By Thomas Hauser
In 1980, in response to the Soviet Union's invasion of Afghanistan, the Carter Administration sought to organize a boycott of the Moscow Olympics. As part of that effort, it sent Muhammad Ali to five African nations to gather support for America's position. Ali's trip was a disaster. Time magazine later called it, "The most bizarre diplomatic mission in recent US history."
Some African officials viewed Ali's presence as a racial insult. "Would the United States send Chris Evert to negotiate with London?" one Tanzanian diplomat demanded.
Ali himself seemed confused regarding the facts underlying his role and was unable to explain why African nations should boycott the Moscow Olympics when, four years earlier, the United States had refused to join 29 African countries in boycotting the Montreal Olympics over South Africa's place in the sporting world.
"Maybe I'm being used to do something that ain't right," Ali conceded at one point. In Kenya, he announced that Jimmy Carter had put him "on the spot" and sent him "around the world to take the whupping over American policies," and said that, if he'd known the "whole history of America and South Africa," he "probably wouldn't have made the trip."
That bit of history is relevant now because Jack Valenti (president of the Motion Picture Association of America) has unveiled tentative plans for a one-minute public service announcement featuring Ali that will be broadcast throughout the Muslim world. The thrust of the message is that America's war on terrorism is not a war against Islam. The public service spot would be prepared by Hollywood 9/11 -- a group that was formed after movie industry executives met on November 11th with Karl Rove (a senior political advisor to George Bush). In Valenti's words, Ali would be held out as "the spokesman for Muslims in America."
The proposed public service announcement might be good publicity for the movie industry, but it's dangerous politics.
Ali is universally respected and loved, but he isn't a diplomat. He doesn't understand the complexities of geopolitics. His heart is pure, but his judgments and actions are at times unwise. An example of this occurred on December 19th at a fundraising event for the proposed Muhammad Ali Center. The center is intended to be an educational facility designed to promote tolerance and understanding among all people. At the fundraiser, Ali rose to tell several jokes.
"No! No! No! Don't," his wife Lonnie cried.
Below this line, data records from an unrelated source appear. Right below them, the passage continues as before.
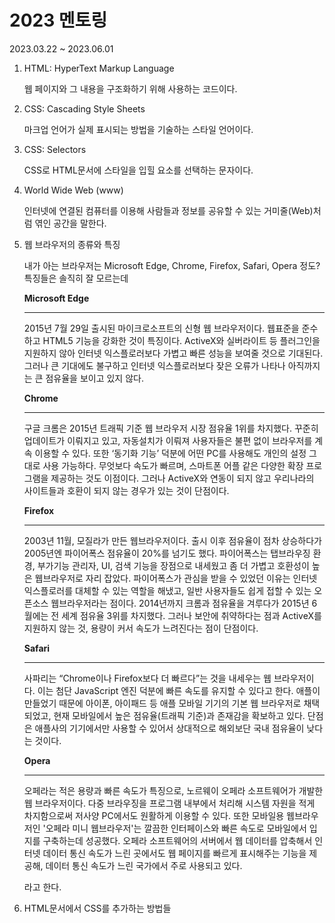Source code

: # 2023 멘토링 
2023.03.22 ~ 2023.06.01


1. HTML: HyperText Markup Language

    웹 페이지와 그 내용을 구조화하기 위해 사용하는 코드이다.

2. CSS: Cascading Style Sheets

    마크업 언어가 실제 표시되는 방법을 기술하는 스타일 언어이다.

3. CSS: Selectors

    CSS로 HTML문서에 스타일을 입힐 요소를 선택하는 문자이다.

4. World Wide Web (www)

    인터넷에 연결된 컴퓨터를 이용해 사람들과 정보를 공유할 수 있는 거미줄(Web)처럼 엮인 공간을 말한다.

5. 웹 브라우저의 종류와 특징

    내가 아는 브라우저는 Microsoft Edge, Chrome, Firefox, Safari, Opera 정도? 특징들은 솔직히 잘 모르는데
    <br>


    **Microsoft Edge**
    <hr>
    2015년 7월 29일 출시된 마이크로소프트의 신형 웹 브라우저이다. 웹표준을 준수하고 HTML5 기능을 강화한 것이 특징이다. ActiveX와 실버라이트 등 플러그인을 지원하지 않아 인터넷 익스플로러보다 가볍고 빠른 성능을 보여줄 것으로 기대된다. 그러나 큰 기대에도 불구하고 인터넷 익스플로러보다 잦은 오류가 나타나 아직까지는 큰 점유율을 보이고 있지 않다.
    <br>


    **Chrome**
    <hr>
    구글 크롬은 2015년 트래픽 기준 웹 브라우저 시장 점유율 1위를 차지했다. 꾸준히 업데이트가 이뤄지고 있고, 자동설치가 이뤄져 사용자들은 불편 없이 브라우저를 계속 이용할 수 있다. 또한 ‘동기화 기능’ 덕분에 어떤 PC를 사용해도 개인의 설정 그대로 사용 가능하다. 무엇보다 속도가 빠르며, 스마트폰 어플 같은 다양한 확장 프로그램을 제공하는 것도 이점이다. 그러나 ActiveX와 연동이 되지 않고 우리나라의 사이트들과 호환이 되지 않는 경우가 있는 것이 단점이다.
    <br>


    **Firefox**
    <hr>
    2003년 11월, 모질라가 만든 웹브라우저이다. 출시 이후 점유율이 점차 상승하다가 2005년엔 파이어폭스 점유율이 20%를 넘기도 했다. 파이어폭스는 탭브라우징 환경, 부가기능 관리자, UI, 검색 기능을 장점으로 내세웠고 좀 더 가볍고 호환성이 높은 웹브라우저로 자리 잡았다. 파이어폭스가 관심을 받을 수 있었던 이유는 인터넷 익스플로러를 대체할 수 있는 역할을 해냈고, 일반 사용자들도 쉽게 접할 수 있는 오픈소스 웹브라우저라는 점이다. 2014년까지 크롬과 점유율을 겨루다가 2015년 6월에는 전 세계 점유율 3위를 차지했다. 그러나 보안에 취약하다는 점과 ActiveX를 지원하지 않는 것, 용량이 커서 속도가 느려진다는 점이 단점이다.
    <br>


    **Safari**
    <hr>
    사파리는 “Chrome이나 Firefox보다 더 빠르다”는 것을 내세우는 웹 브라우저이다. 이는 첨단 JavaScript 엔진 덕분에 빠른 속도를 유지할 수 있다고 한다. 애플이 만들었기 때문에 아이폰, 아이패드 등 애플 모바일 기기의 기본 웹 브라우저로 채택되었고, 현재 모바일에서 높은 점유율(트래픽 기준)과 존재감을 확보하고 있다. 단점은 애플사의 기기에서만 사용할 수 있어서 상대적으로 해외보단 국내 점유율이 낮다는 것이다.
    <br>


    **Opera**
    <hr>
    오페라는 적은 용량과 빠른 속도가 특징으로, 노르웨이 오페라 소프트웨어가 개발한 웹 브라우저이다. 다중 브라우징을 프로그램 내부에서 처리해 시스템 자원을 적게 차지함으로써 저사양 PC에서도 원활하게 이용할 수 있다. 또한 모바일용 웹브라우저인 '오페라 미니 웹브라우저'는 깔끔한 인터페이스와 빠른 속도로 모바일에서 입지를 구축하는데 성공했다. 오페라 소프트웨어의 서버에서 웹 데이터를 압축해서 인터넷 데이터 통신 속도가 느린 곳에서도 웹 페이지를 빠르게 표시해주는 기능을 제공해, 데이터 통신 속도가 느린 국가에서 주로 사용되고 있다.
    <br>
    
    라고 한다.

6. HTML문서에서 CSS를 추가하는 방법들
Despite her plea, Ali proceeded. "What's the difference between a Jew and a canoe?'' he asked. Then he supplied the answer: "A canoe tips.''
That was followed by, "A black, a Puerto Rican, and a Mexican are in a car. Who's driving?'' The answer? ''The police.''
Afterward, Sue Carls (a spokesperson for the Ali Center) sought to minimize the damage, explaining, "These are not new jokes. Muhammad tells them all the time because he likes to make people laugh, and he shocks people to make a point.'' Two days later, Lonnie Ali added, "Even the Greatest can tell bad jokes.''
The problem is, this is a situation where misjudgments and bad jokes can cost lives.
Ali is not a bigot. He tells far more "nigger" jokes than jokes about Hispanics and Jews. But Ali sometimes speaks and acts without considering the implications of his words and conduct. And he can be swayed by rhetoric; particularly when the speaker is a Muslim cleric with a following in some portion of the world.
What happens if, six months from now, Ali makes an intemperate statement about Israel? What happens if Ali calls for a halt to all American military action against terrorism in the heartfelt belief that a halt will save innocent lives? Will he then still be "the spokesman for Muslims in America."
Muhammad Ali leads best when he leads by example and by broad statements in support of tolerance and understanding among all people. To ask more of him in the current incendiary situation is looking for trouble.